**Action item**:
Output exactly those lines of the data that lie between the line containing "## Where to Find Me" and the final line, both ends counted.

Recorded data section start

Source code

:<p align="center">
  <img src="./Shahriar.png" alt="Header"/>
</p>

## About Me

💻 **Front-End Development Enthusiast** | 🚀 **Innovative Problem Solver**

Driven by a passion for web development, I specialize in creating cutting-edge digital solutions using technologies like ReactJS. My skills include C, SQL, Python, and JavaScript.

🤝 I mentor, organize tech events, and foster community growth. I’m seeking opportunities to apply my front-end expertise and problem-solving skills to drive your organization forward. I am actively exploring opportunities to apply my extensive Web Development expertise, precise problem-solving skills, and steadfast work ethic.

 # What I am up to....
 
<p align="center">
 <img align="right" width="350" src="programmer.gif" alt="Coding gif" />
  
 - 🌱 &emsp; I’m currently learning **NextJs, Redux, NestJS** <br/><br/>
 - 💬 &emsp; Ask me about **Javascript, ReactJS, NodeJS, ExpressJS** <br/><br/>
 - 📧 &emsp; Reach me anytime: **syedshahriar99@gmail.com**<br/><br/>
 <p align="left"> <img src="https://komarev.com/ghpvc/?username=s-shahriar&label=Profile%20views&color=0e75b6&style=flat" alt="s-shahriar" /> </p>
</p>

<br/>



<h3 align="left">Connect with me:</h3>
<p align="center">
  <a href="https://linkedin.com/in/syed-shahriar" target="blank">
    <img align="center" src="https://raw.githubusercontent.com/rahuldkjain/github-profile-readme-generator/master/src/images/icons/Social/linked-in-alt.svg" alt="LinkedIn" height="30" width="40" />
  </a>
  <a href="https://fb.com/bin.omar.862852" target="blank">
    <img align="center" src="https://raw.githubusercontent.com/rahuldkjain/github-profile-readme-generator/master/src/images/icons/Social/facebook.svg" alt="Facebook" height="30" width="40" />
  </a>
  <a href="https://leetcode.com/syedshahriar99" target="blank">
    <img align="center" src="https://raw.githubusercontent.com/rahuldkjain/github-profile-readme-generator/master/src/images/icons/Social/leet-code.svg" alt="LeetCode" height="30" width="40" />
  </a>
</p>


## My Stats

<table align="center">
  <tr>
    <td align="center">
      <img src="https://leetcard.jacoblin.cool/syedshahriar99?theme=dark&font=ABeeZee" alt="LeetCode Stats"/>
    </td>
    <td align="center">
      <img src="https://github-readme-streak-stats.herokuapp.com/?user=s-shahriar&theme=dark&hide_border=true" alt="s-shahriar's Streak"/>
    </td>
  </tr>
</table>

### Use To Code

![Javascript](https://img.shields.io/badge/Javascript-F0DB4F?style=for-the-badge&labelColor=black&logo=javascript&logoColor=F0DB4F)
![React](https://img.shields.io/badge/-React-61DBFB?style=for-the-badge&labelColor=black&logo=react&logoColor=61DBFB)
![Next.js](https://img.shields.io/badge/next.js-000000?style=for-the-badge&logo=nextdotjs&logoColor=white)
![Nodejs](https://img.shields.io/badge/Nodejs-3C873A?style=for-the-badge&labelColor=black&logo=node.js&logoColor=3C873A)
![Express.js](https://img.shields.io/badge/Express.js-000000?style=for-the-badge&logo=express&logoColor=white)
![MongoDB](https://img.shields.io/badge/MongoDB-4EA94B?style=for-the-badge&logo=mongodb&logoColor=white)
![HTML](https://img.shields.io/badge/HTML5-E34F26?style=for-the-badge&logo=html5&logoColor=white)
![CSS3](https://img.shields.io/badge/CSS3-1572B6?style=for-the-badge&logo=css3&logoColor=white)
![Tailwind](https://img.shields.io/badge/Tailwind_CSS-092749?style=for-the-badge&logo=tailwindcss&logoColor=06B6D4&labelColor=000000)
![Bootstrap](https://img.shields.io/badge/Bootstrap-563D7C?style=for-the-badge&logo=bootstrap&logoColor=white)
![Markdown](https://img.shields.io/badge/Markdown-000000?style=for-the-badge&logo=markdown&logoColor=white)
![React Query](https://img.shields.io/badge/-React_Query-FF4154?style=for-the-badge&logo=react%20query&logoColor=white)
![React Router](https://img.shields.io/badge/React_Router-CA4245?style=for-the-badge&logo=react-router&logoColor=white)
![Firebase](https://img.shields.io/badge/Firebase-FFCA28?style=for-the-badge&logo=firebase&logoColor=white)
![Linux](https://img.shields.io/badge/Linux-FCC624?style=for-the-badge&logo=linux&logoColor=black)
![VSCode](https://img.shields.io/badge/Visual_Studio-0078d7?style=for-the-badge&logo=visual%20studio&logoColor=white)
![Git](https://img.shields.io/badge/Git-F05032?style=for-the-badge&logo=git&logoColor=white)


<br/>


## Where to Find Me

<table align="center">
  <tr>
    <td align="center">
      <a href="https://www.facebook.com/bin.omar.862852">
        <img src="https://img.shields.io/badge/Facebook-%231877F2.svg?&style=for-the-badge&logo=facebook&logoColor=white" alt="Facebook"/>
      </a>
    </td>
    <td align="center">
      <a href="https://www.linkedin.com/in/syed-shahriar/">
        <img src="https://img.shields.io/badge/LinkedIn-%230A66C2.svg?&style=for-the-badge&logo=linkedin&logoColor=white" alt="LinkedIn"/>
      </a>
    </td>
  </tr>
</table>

Recorded data section end

**Expected answer**:
## Where to Find Me

<table align="center">
  <tr>
    <td align="center">
      <a href="https://www.facebook.com/bin.omar.862852">
        <img src="https://img.shields.io/badge/Facebook-%231877F2.svg?&style=for-the-badge&logo=facebook&logoColor=white" alt="Facebook"/>
      </a>
    </td>
    <td align="center">
      <a href="https://www.linkedin.com/in/syed-shahriar/">
        <img src="https://img.shields.io/badge/LinkedIn-%230A66C2.svg?&style=for-the-badge&logo=linkedin&logoColor=white" alt="LinkedIn"/>
      </a>
    </td>
  </tr>
</table>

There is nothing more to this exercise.